TASK PROMPT: After locating the line that contains "## Technical Specifications" in the data below, set down exactly that line and each one after it through the line that contains "- The system", and nothing more.

INPUT DATA:
::::::

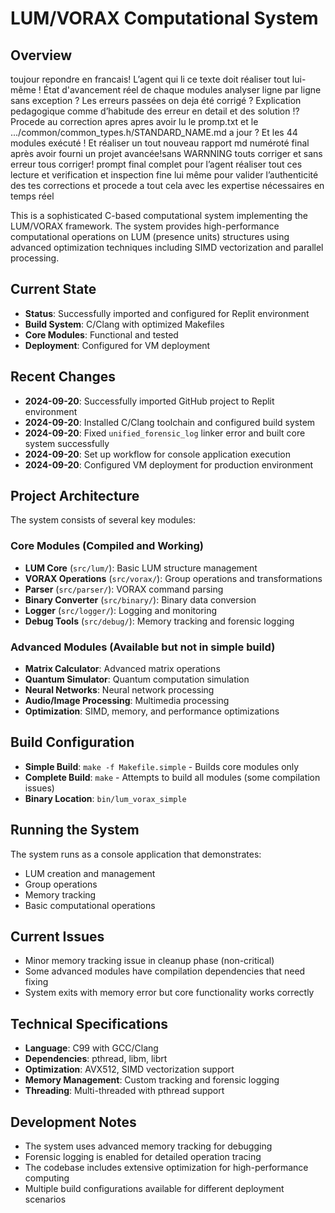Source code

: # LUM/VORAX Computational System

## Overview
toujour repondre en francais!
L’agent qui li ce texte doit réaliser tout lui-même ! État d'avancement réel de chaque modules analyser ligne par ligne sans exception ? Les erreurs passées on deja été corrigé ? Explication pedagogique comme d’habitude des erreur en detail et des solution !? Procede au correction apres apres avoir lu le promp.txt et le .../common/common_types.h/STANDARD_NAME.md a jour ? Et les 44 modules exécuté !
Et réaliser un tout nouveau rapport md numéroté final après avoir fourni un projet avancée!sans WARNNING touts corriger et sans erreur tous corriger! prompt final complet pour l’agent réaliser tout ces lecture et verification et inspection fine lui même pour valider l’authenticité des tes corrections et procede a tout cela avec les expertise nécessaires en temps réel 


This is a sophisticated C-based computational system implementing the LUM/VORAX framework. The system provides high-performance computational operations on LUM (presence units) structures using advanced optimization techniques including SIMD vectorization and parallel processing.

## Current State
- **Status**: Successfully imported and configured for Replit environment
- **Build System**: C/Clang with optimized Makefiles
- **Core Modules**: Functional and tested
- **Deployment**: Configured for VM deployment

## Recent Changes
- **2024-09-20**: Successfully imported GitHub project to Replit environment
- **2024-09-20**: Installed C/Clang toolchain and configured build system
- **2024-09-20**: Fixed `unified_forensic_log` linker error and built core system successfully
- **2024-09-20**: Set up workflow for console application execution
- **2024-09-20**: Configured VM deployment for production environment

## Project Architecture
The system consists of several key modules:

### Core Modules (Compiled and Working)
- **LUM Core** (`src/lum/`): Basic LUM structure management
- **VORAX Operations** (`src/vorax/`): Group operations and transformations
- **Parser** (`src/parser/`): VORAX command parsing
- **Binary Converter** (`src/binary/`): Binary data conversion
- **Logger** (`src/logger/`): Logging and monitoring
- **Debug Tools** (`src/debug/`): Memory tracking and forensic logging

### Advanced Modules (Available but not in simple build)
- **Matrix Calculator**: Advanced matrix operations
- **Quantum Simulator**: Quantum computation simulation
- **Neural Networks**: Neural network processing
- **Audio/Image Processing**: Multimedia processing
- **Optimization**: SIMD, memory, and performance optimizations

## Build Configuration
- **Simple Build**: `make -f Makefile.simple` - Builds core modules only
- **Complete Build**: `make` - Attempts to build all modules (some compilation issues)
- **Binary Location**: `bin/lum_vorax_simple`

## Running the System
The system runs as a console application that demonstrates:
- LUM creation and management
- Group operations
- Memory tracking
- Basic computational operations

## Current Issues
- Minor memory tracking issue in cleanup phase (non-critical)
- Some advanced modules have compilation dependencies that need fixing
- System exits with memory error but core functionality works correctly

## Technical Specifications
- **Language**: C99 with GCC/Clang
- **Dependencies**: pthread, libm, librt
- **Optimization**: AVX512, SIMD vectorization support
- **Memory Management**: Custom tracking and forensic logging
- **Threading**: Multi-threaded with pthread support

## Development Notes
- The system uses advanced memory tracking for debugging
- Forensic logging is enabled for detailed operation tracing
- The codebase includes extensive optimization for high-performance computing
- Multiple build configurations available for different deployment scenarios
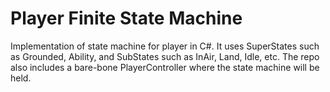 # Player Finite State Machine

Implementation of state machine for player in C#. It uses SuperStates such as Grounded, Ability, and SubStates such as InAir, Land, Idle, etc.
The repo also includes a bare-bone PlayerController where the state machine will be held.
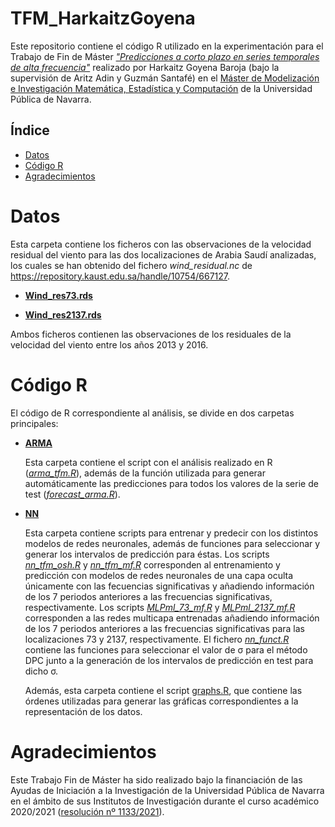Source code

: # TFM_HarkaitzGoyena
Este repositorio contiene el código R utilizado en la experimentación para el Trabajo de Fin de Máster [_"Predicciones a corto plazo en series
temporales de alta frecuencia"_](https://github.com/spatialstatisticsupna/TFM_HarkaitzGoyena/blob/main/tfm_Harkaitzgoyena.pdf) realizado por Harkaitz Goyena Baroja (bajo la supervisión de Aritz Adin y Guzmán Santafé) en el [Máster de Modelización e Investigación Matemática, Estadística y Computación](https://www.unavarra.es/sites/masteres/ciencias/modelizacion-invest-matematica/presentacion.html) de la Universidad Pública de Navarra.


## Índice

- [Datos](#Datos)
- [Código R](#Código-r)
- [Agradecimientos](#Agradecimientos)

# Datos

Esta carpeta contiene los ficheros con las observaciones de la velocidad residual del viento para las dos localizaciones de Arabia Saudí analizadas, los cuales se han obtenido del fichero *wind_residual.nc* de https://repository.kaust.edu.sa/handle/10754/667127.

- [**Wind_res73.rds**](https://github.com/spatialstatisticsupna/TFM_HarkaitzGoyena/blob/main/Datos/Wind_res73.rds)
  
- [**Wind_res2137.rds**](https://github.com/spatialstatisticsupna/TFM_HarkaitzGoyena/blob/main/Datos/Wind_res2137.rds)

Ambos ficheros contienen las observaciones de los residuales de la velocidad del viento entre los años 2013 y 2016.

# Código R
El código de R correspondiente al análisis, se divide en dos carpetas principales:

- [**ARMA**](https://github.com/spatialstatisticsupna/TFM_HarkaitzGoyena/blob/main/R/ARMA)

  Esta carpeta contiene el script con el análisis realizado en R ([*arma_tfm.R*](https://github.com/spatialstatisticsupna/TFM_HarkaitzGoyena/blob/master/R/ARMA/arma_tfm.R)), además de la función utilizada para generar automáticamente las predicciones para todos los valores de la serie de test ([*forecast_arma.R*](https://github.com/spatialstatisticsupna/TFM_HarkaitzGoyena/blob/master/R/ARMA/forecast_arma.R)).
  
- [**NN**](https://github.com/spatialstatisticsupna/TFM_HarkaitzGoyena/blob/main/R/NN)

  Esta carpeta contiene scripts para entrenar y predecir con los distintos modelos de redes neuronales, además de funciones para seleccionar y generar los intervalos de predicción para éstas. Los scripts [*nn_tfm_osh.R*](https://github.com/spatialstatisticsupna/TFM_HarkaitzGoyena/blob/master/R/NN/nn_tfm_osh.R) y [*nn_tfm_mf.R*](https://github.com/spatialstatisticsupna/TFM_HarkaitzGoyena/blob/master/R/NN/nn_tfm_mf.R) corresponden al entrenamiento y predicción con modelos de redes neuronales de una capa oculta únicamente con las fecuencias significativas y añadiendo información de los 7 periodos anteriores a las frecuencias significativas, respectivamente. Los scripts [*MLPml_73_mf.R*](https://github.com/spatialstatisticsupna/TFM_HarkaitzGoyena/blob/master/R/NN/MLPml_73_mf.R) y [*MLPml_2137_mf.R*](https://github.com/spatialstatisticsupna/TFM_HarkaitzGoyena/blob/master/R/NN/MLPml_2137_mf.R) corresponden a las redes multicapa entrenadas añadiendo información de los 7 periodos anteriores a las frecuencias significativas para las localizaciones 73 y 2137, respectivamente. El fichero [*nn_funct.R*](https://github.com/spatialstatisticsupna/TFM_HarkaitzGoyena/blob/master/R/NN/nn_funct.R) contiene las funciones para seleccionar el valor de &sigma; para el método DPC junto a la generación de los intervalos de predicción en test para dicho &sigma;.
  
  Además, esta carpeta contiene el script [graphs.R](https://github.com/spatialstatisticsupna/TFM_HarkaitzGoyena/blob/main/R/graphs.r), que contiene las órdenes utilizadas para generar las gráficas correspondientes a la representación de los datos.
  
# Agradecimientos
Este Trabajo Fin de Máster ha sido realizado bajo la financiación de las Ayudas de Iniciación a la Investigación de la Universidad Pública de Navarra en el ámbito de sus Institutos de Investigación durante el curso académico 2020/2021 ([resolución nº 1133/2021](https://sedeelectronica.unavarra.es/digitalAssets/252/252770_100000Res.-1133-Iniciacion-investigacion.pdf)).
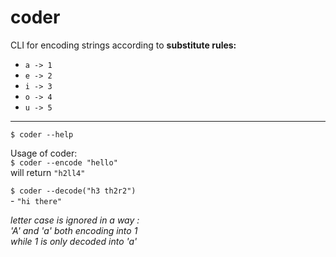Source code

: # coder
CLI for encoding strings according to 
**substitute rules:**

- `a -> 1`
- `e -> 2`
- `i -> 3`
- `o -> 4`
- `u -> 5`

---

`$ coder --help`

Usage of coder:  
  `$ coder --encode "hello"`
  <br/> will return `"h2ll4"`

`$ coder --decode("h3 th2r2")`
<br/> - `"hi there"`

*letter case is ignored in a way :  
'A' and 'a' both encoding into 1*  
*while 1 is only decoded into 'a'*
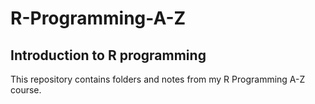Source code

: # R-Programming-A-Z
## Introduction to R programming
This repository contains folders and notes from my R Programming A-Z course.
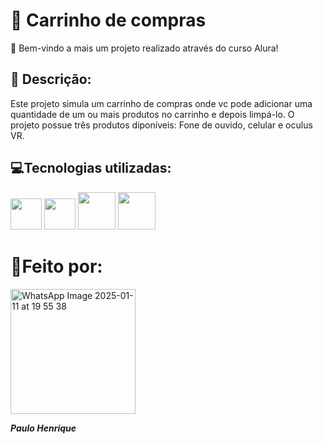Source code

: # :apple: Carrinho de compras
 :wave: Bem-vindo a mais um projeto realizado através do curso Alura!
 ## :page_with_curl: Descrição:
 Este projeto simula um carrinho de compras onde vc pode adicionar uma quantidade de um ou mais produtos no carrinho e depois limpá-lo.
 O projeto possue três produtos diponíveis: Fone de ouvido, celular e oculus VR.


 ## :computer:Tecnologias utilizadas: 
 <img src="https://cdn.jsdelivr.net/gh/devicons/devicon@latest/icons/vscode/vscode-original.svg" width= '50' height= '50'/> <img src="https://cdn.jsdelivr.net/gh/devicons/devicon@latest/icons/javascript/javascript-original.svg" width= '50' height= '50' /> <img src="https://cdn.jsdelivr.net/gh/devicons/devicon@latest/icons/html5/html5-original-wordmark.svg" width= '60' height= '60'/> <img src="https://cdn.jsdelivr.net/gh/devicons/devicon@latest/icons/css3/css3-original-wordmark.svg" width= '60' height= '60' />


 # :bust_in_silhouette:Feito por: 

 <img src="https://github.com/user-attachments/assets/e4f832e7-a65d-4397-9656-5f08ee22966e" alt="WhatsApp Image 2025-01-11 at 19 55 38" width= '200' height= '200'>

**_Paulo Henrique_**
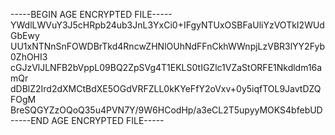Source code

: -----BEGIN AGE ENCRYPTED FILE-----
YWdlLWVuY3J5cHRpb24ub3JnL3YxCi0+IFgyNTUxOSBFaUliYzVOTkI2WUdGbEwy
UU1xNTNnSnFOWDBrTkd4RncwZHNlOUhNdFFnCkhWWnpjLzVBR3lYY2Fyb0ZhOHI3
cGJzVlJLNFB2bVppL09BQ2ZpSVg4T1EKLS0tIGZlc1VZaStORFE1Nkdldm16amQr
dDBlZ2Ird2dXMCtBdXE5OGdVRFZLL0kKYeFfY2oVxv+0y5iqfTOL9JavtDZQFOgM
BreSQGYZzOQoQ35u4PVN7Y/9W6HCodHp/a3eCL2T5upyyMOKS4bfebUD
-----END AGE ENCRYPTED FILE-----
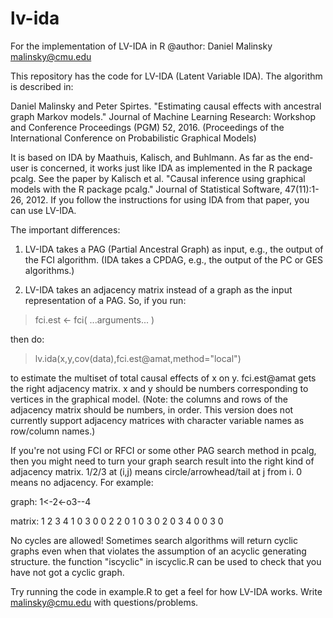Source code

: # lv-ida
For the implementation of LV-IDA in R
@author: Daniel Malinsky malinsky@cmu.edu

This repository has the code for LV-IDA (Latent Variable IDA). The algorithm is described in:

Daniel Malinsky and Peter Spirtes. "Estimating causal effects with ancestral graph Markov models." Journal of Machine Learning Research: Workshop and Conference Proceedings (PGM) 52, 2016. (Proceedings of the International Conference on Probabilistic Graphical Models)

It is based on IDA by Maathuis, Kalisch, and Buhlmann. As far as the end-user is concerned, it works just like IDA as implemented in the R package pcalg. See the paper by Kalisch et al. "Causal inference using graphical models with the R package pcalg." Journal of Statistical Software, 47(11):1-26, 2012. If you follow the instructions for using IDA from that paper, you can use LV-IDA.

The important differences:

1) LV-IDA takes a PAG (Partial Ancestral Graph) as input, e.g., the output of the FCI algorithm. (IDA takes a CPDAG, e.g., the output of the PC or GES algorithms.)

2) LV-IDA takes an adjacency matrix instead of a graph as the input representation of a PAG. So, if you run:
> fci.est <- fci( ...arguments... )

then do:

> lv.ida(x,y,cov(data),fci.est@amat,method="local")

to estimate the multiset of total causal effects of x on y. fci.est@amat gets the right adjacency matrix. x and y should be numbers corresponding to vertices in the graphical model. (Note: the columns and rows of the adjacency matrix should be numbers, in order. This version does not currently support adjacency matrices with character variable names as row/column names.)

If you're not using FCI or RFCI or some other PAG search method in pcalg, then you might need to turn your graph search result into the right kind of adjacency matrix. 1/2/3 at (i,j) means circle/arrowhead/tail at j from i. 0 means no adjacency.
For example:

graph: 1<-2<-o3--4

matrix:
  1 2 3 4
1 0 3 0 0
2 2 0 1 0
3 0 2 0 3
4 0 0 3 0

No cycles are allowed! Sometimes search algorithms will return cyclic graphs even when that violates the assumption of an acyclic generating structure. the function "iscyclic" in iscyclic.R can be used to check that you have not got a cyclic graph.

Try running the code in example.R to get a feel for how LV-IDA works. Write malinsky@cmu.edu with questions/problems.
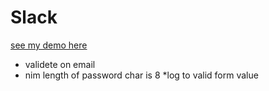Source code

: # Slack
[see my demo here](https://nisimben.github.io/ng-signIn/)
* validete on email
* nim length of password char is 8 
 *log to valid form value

::::::

OUTPUT FOR THIS TASK:
## Technical Specifications
- **Language**: C99 with GCC/Clang
- **Dependencies**: pthread, libm, librt
- **Optimization**: AVX512, SIMD vectorization support
- **Memory Management**: Custom tracking and forensic logging
- **Threading**: Multi-threaded with pthread support

## Development Notes
- The system uses advanced memory tracking for debugging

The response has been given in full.